BNA is still used by preparers who buy compliance software from companies with competing planning products. The company says its software sports automated interfaces with CSI's UltraTax CS and GoSystem, Lacerte Tax Software, CCH's ProSystem fx Tax, and Petz Enterprise's CrossLink.
The BNA Income Tax Planner can calculate projections for up to ten years or cases, and seven modes of analysis including years within cases, cases within years, adjustment, difference, taxpayer-spouse, annualization, and minor child.
The latest release of the Income Tax Planner includes provisions of the Tax Increase Prevention and Reconciliation Act of 2005, which was signed by President Bush on May 17.
One week after the legislation passed, BNA had updated its Income Tax Planner, and the company says its ability to act quickly is important to its customers.
BNA Software's parent, BNA, has reporters for its Daily Tax Report covering Capital Hill, explains Glenn Reemes, director of program management for the Washington D.C.-based vendor. At the same time, the software products division has a team of CPAs and tax attorneys whose sole job is to monitor and analyze proposed changes early in the process so if enacted they are in the hands of its customers as soon as possible.
"We have an advantage," says Reemes, "Because we are on the Hill, we can get a head start on programming and testing."

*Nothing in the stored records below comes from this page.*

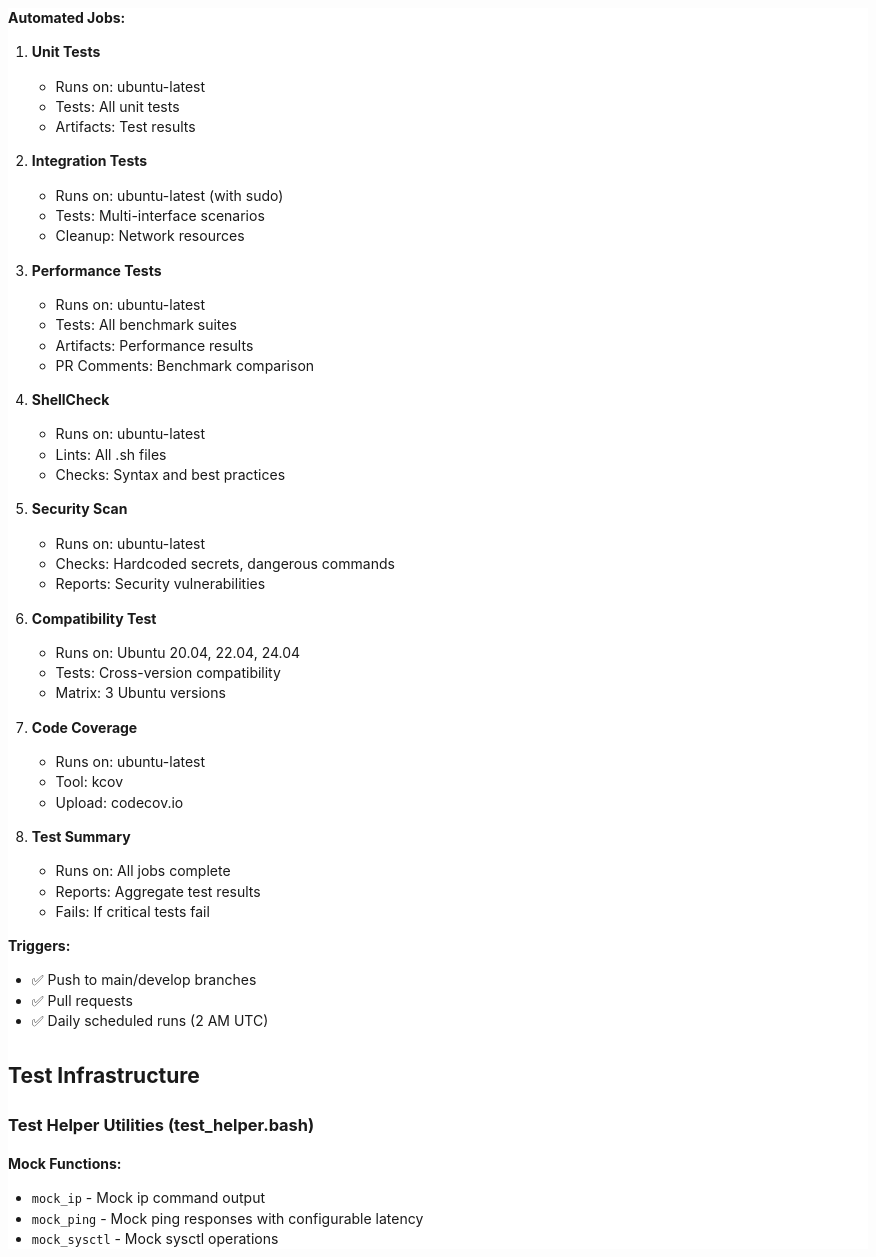 **Automated Jobs:**

1. **Unit Tests**
   - Runs on: ubuntu-latest
   - Tests: All unit tests
   - Artifacts: Test results

2. **Integration Tests**
   - Runs on: ubuntu-latest (with sudo)
   - Tests: Multi-interface scenarios
   - Cleanup: Network resources

3. **Performance Tests**
   - Runs on: ubuntu-latest
   - Tests: All benchmark suites
   - Artifacts: Performance results
   - PR Comments: Benchmark comparison

4. **ShellCheck**
   - Runs on: ubuntu-latest
   - Lints: All .sh files
   - Checks: Syntax and best practices

5. **Security Scan**
   - Runs on: ubuntu-latest
   - Checks: Hardcoded secrets, dangerous commands
   - Reports: Security vulnerabilities

6. **Compatibility Test**
   - Runs on: Ubuntu 20.04, 22.04, 24.04
   - Tests: Cross-version compatibility
   - Matrix: 3 Ubuntu versions

7. **Code Coverage**
   - Runs on: ubuntu-latest
   - Tool: kcov
   - Upload: codecov.io

8. **Test Summary**
   - Runs on: All jobs complete
   - Reports: Aggregate test results
   - Fails: If critical tests fail

**Triggers:**
- ✅ Push to main/develop branches
- ✅ Pull requests
- ✅ Daily scheduled runs (2 AM UTC)

## Test Infrastructure

### Test Helper Utilities (test_helper.bash)

**Mock Functions:**
- `mock_ip` - Mock ip command output
- `mock_ping` - Mock ping responses with configurable latency
- `mock_sysctl` - Mock sysctl operations
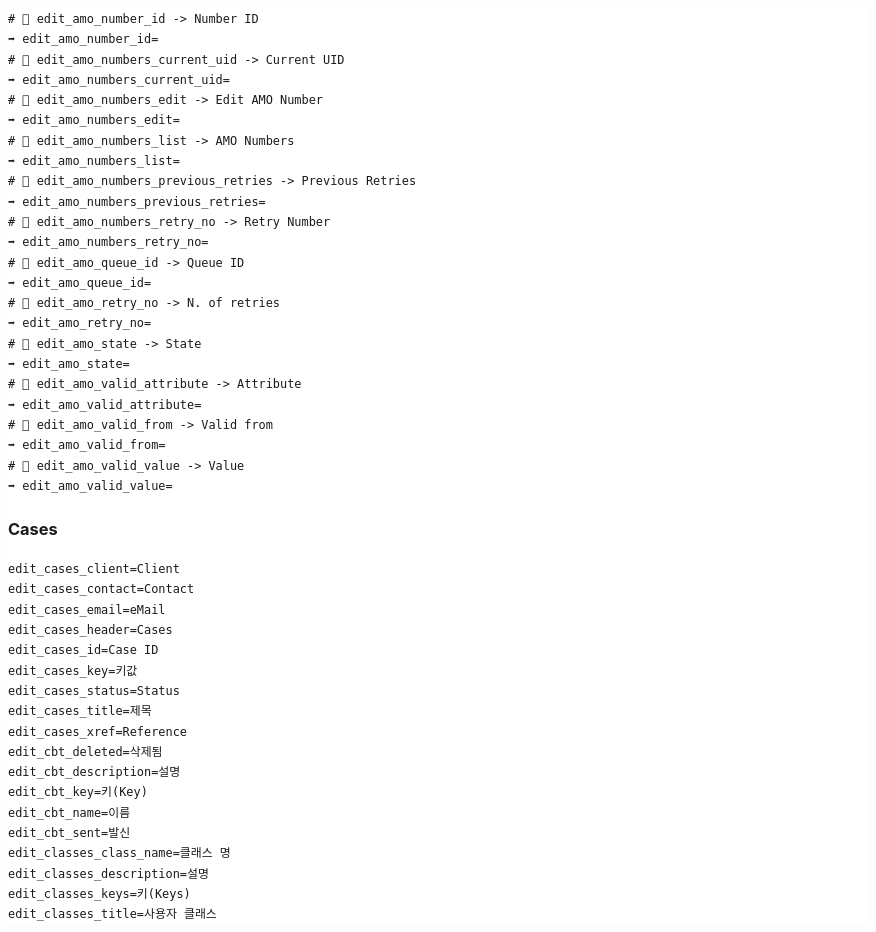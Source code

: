     # 🔴 edit_amo_number_id -> Number ID
    ➡️ edit_amo_number_id=
    # 🔴 edit_amo_numbers_current_uid -> Current UID
    ➡️ edit_amo_numbers_current_uid=
    # 🔴 edit_amo_numbers_edit -> Edit AMO Number
    ➡️ edit_amo_numbers_edit=
    # 🔴 edit_amo_numbers_list -> AMO Numbers
    ➡️ edit_amo_numbers_list=
    # 🔴 edit_amo_numbers_previous_retries -> Previous Retries
    ➡️ edit_amo_numbers_previous_retries=
    # 🔴 edit_amo_numbers_retry_no -> Retry Number
    ➡️ edit_amo_numbers_retry_no=
    # 🔴 edit_amo_queue_id -> Queue ID
    ➡️ edit_amo_queue_id=
    # 🔴 edit_amo_retry_no -> N. of retries
    ➡️ edit_amo_retry_no=
    # 🔴 edit_amo_state -> State
    ➡️ edit_amo_state=
    # 🔴 edit_amo_valid_attribute -> Attribute
    ➡️ edit_amo_valid_attribute=
    # 🔴 edit_amo_valid_from -> Valid from
    ➡️ edit_amo_valid_from=
    # 🔴 edit_amo_valid_value -> Value
    ➡️ edit_amo_valid_value=

### Cases

    edit_cases_client=Client
    edit_cases_contact=Contact
    edit_cases_email=eMail
    edit_cases_header=Cases
    edit_cases_id=Case ID
    edit_cases_key=키값
    edit_cases_status=Status
    edit_cases_title=제목
    edit_cases_xref=Reference
    edit_cbt_deleted=삭제됨
    edit_cbt_description=설명
    edit_cbt_key=키(Key)
    edit_cbt_name=이름
    edit_cbt_sent=발신
    edit_classes_class_name=클래스 명
    edit_classes_description=설명
    edit_classes_keys=키(Keys)
    edit_classes_title=사용자 클래스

The latest feature in the planning application is a Security Translator Analyzer that automatically determines the type of gain, taxable amount, and tax for each capital transaction and lets users post each transaction to a specific case or cases.
"It automatically determines the type and amount of gain or loss for each capital transaction," says Reemes. "Then, you can post it to different what-if scenarios or cases."
Other laws incorporated in the software are the Tax Increase Prevention and Reconciliation Act of 2005 and the Katrina Emergency Tax Relief Act of 2005.